▶ _Task details_
Each line of the data is to be output verbatim, with the images removed.

[Task data — start]

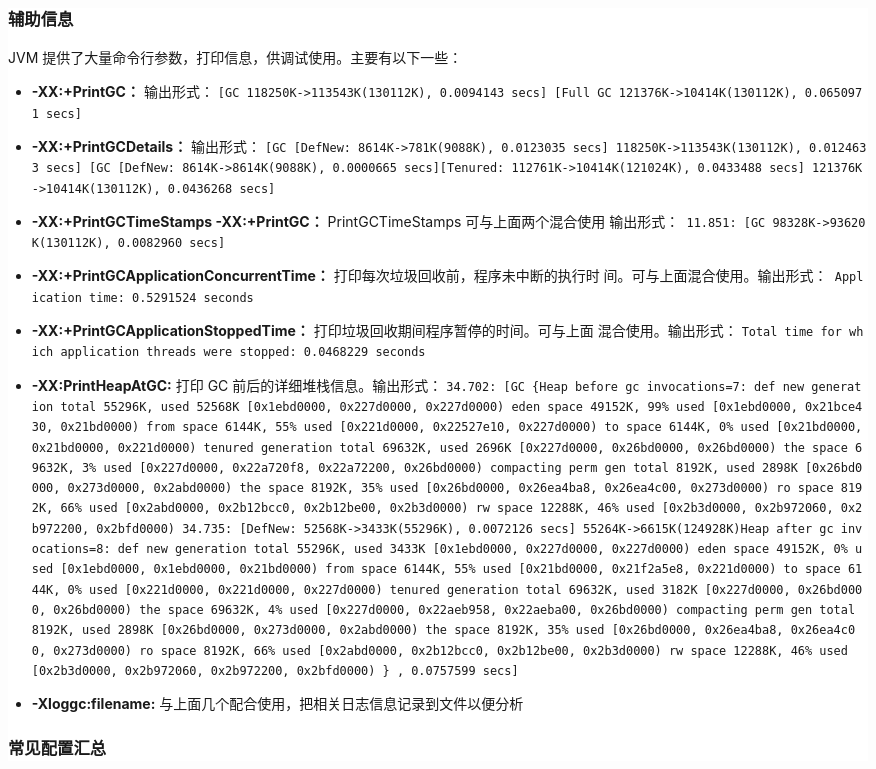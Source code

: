 ### 辅助信息

JVM 提供了大量命令行参数，打印信息，供调试使用。主要有以下一些：

- **-XX:+PrintGC：** 输出形式： `[GC 118250K->113543K(130112K), 0.0094143 secs] [Full GC
121376K->10414K(130112K), 0.0650971 secs]`
- **-XX:+PrintGCDetails：** 输出形式： `[GC [DefNew: 8614K->781K(9088K), 0.0123035 secs]
118250K->113543K(130112K), 0.0124633 secs] [GC [DefNew: 8614K->8614K(9088K),
0.0000665 secs][Tenured: 112761K->10414K(121024K), 0.0433488 secs]
121376K->10414K(130112K), 0.0436268 secs]`
- **-XX:+PrintGCTimeStamps -XX:+PrintGC：** PrintGCTimeStamps 可与上面两个混合使用
输出形式：` 11.851: [GC 98328K->93620K(130112K), 0.0082960 secs]`
- **-XX:+PrintGCApplicationConcurrentTime：** 打印每次垃圾回收前，程序未中断的执行时
间。可与上面混合使用。输出形式：` Application time: 0.5291524 seconds`
- **-XX:+PrintGCApplicationStoppedTime：** 打印垃圾回收期间程序暂停的时间。可与上面
混合使用。输出形式： `Total time for which application threads were stopped: 0.0468229
seconds`
- **-XX:PrintHeapAtGC:** 打印 GC 前后的详细堆栈信息。输出形式：
`34.702: [GC {Heap before gc invocations=7:
def new generation total 55296K, used 52568K [0x1ebd0000, 0x227d0000,
0x227d0000)
eden space 49152K, 99% used [0x1ebd0000, 0x21bce430, 0x21bd0000)
from space 6144K, 55% used [0x221d0000, 0x22527e10, 0x227d0000)
to space 6144K, 0% used [0x21bd0000, 0x21bd0000, 0x221d0000)
tenured generation total 69632K, used 2696K [0x227d0000, 0x26bd0000, 0x26bd0000)
the space 69632K, 3% used [0x227d0000, 0x22a720f8, 0x22a72200, 0x26bd0000)
compacting perm gen total 8192K, used 2898K [0x26bd0000, 0x273d0000,
0x2abd0000)
the space 8192K, 35% used [0x26bd0000, 0x26ea4ba8, 0x26ea4c00, 0x273d0000)
ro space 8192K, 66% used [0x2abd0000, 0x2b12bcc0, 0x2b12be00, 0x2b3d0000)
rw space 12288K, 46% used [0x2b3d0000, 0x2b972060, 0x2b972200, 0x2bfd0000)
34.735: [DefNew: 52568K->3433K(55296K), 0.0072126 secs]
55264K->6615K(124928K)Heap after gc invocations=8:
def new generation total 55296K, used 3433K [0x1ebd0000, 0x227d0000, 0x227d0000)
eden space 49152K, 0% used [0x1ebd0000, 0x1ebd0000, 0x21bd0000)
from space 6144K, 55% used [0x21bd0000, 0x21f2a5e8, 0x221d0000)
to space 6144K, 0% used [0x221d0000, 0x221d0000, 0x227d0000)
tenured generation total 69632K, used 3182K [0x227d0000, 0x26bd0000, 0x26bd0000)
the space 69632K, 4% used [0x227d0000, 0x22aeb958, 0x22aeba00, 0x26bd0000)
compacting perm gen total 8192K, used 2898K [0x26bd0000, 0x273d0000,
0x2abd0000)
the space 8192K, 35% used [0x26bd0000, 0x26ea4ba8, 0x26ea4c00, 0x273d0000)
ro space 8192K, 66% used [0x2abd0000, 0x2b12bcc0, 0x2b12be00, 0x2b3d0000)
rw space 12288K, 46% used [0x2b3d0000, 0x2b972060, 0x2b972200, 0x2bfd0000)
}
, 0.0757599 secs]`

- **-Xloggc:filename:** 与上面几个配合使用，把相关日志信息记录到文件以便分析


### 常见配置汇总
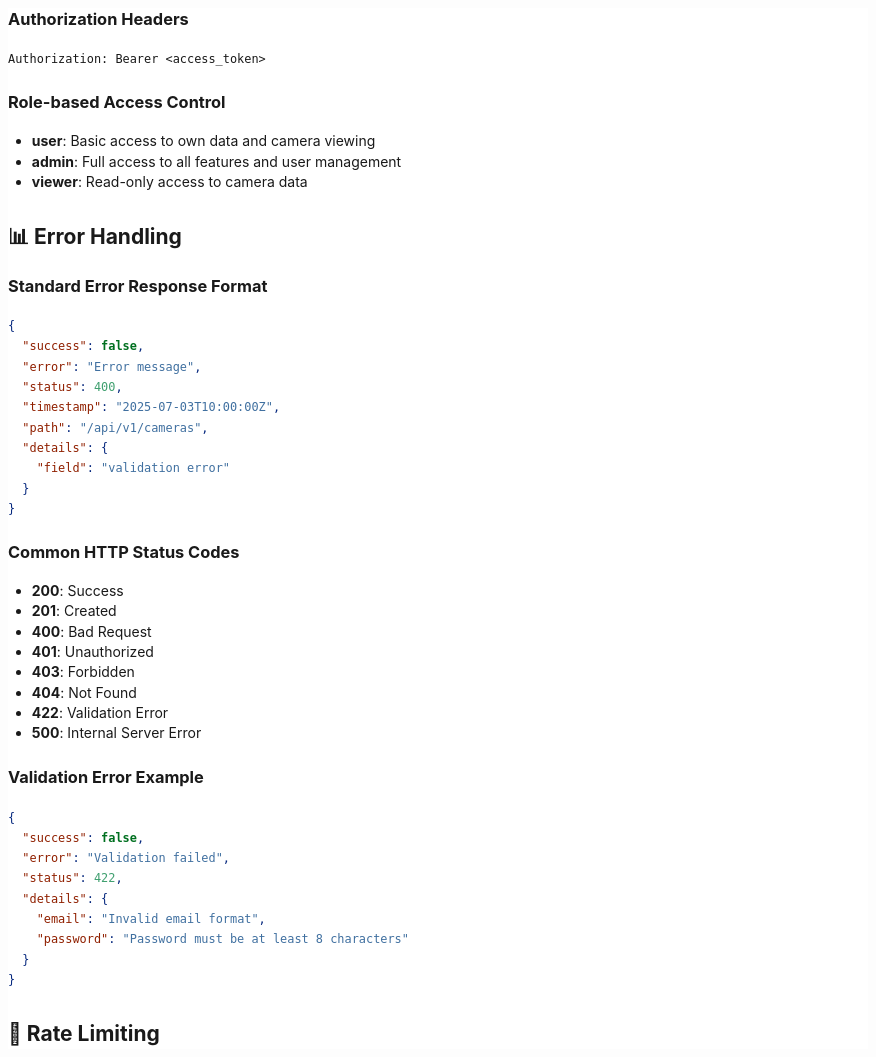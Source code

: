 ### Authorization Headers
```http
Authorization: Bearer <access_token>
```

### Role-based Access Control
- **user**: Basic access to own data and camera viewing
- **admin**: Full access to all features and user management
- **viewer**: Read-only access to camera data

## 📊 Error Handling

### Standard Error Response Format
```json
{
  "success": false,
  "error": "Error message",
  "status": 400,
  "timestamp": "2025-07-03T10:00:00Z",
  "path": "/api/v1/cameras",
  "details": {
    "field": "validation error"
  }
}
```

### Common HTTP Status Codes
- **200**: Success
- **201**: Created
- **400**: Bad Request
- **401**: Unauthorized
- **403**: Forbidden
- **404**: Not Found
- **422**: Validation Error
- **500**: Internal Server Error

### Validation Error Example
```json
{
  "success": false,
  "error": "Validation failed",
  "status": 422,
  "details": {
    "email": "Invalid email format",
    "password": "Password must be at least 8 characters"
  }
}
```

## 🔄 Rate Limiting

[Task data — finish]

▶ _Solution to the exercise_
Source code

: ### 辅助信息

JVM 提供了大量命令行参数，打印信息，供调试使用。主要有以下一些：

- **-XX:+PrintGC：** 输出形式： `[GC 118250K->113543K(130112K), 0.0094143 secs] [Full GC
121376K->10414K(130112K), 0.0650971 secs]`
- **-XX:+PrintGCDetails：** 输出形式： `[GC [DefNew: 8614K->781K(9088K), 0.0123035 secs]
118250K->113543K(130112K), 0.0124633 secs] [GC [DefNew: 8614K->8614K(9088K),
0.0000665 secs][Tenured: 112761K->10414K(121024K), 0.0433488 secs]
121376K->10414K(130112K), 0.0436268 secs]`
- **-XX:+PrintGCTimeStamps -XX:+PrintGC：** PrintGCTimeStamps 可与上面两个混合使用
输出形式：` 11.851: [GC 98328K->93620K(130112K), 0.0082960 secs]`
- **-XX:+PrintGCApplicationConcurrentTime：** 打印每次垃圾回收前，程序未中断的执行时
间。可与上面混合使用。输出形式：` Application time: 0.5291524 seconds`
- **-XX:+PrintGCApplicationStoppedTime：** 打印垃圾回收期间程序暂停的时间。可与上面
混合使用。输出形式： `Total time for which application threads were stopped: 0.0468229
seconds`
- **-XX:PrintHeapAtGC:** 打印 GC 前后的详细堆栈信息。输出形式：
`34.702: [GC {Heap before gc invocations=7:
def new generation total 55296K, used 52568K [0x1ebd0000, 0x227d0000,
0x227d0000)
eden space 49152K, 99% used [0x1ebd0000, 0x21bce430, 0x21bd0000)
from space 6144K, 55% used [0x221d0000, 0x22527e10, 0x227d0000)
to space 6144K, 0% used [0x21bd0000, 0x21bd0000, 0x221d0000)
tenured generation total 69632K, used 2696K [0x227d0000, 0x26bd0000, 0x26bd0000)
the space 69632K, 3% used [0x227d0000, 0x22a720f8, 0x22a72200, 0x26bd0000)
compacting perm gen total 8192K, used 2898K [0x26bd0000, 0x273d0000,
0x2abd0000)
the space 8192K, 35% used [0x26bd0000, 0x26ea4ba8, 0x26ea4c00, 0x273d0000)
ro space 8192K, 66% used [0x2abd0000, 0x2b12bcc0, 0x2b12be00, 0x2b3d0000)
rw space 12288K, 46% used [0x2b3d0000, 0x2b972060, 0x2b972200, 0x2bfd0000)
34.735: [DefNew: 52568K->3433K(55296K), 0.0072126 secs]
55264K->6615K(124928K)Heap after gc invocations=8:
def new generation total 55296K, used 3433K [0x1ebd0000, 0x227d0000, 0x227d0000)
eden space 49152K, 0% used [0x1ebd0000, 0x1ebd0000, 0x21bd0000)
from space 6144K, 55% used [0x21bd0000, 0x21f2a5e8, 0x221d0000)
to space 6144K, 0% used [0x221d0000, 0x221d0000, 0x227d0000)
tenured generation total 69632K, used 3182K [0x227d0000, 0x26bd0000, 0x26bd0000)
the space 69632K, 4% used [0x227d0000, 0x22aeb958, 0x22aeba00, 0x26bd0000)
compacting perm gen total 8192K, used 2898K [0x26bd0000, 0x273d0000,
0x2abd0000)
the space 8192K, 35% used [0x26bd0000, 0x26ea4ba8, 0x26ea4c00, 0x273d0000)
ro space 8192K, 66% used [0x2abd0000, 0x2b12bcc0, 0x2b12be00, 0x2b3d0000)
rw space 12288K, 46% used [0x2b3d0000, 0x2b972060, 0x2b972200, 0x2bfd0000)
}
, 0.0757599 secs]`

- **-Xloggc:filename:** 与上面几个配合使用，把相关日志信息记录到文件以便分析


### 常见配置汇总
Source code

: ### Authorization Headers
```http
Authorization: Bearer <access_token>
```

### Role-based Access Control
- **user**: Basic access to own data and camera viewing
- **admin**: Full access to all features and user management
- **viewer**: Read-only access to camera data

## 📊 Error Handling

### Standard Error Response Format
```json
{
  "success": false,
  "error": "Error message",
  "status": 400,
  "timestamp": "2025-07-03T10:00:00Z",
  "path": "/api/v1/cameras",
  "details": {
    "field": "validation error"
  }
}
```

### Common HTTP Status Codes
- **200**: Success
- **201**: Created
- **400**: Bad Request
- **401**: Unauthorized
- **403**: Forbidden
- **404**: Not Found
- **422**: Validation Error
- **500**: Internal Server Error

### Validation Error Example
```json
{
  "success": false,
  "error": "Validation failed",
  "status": 422,
  "details": {
    "email": "Invalid email format",
    "password": "Password must be at least 8 characters"
  }
}
```

## 🔄 Rate Limiting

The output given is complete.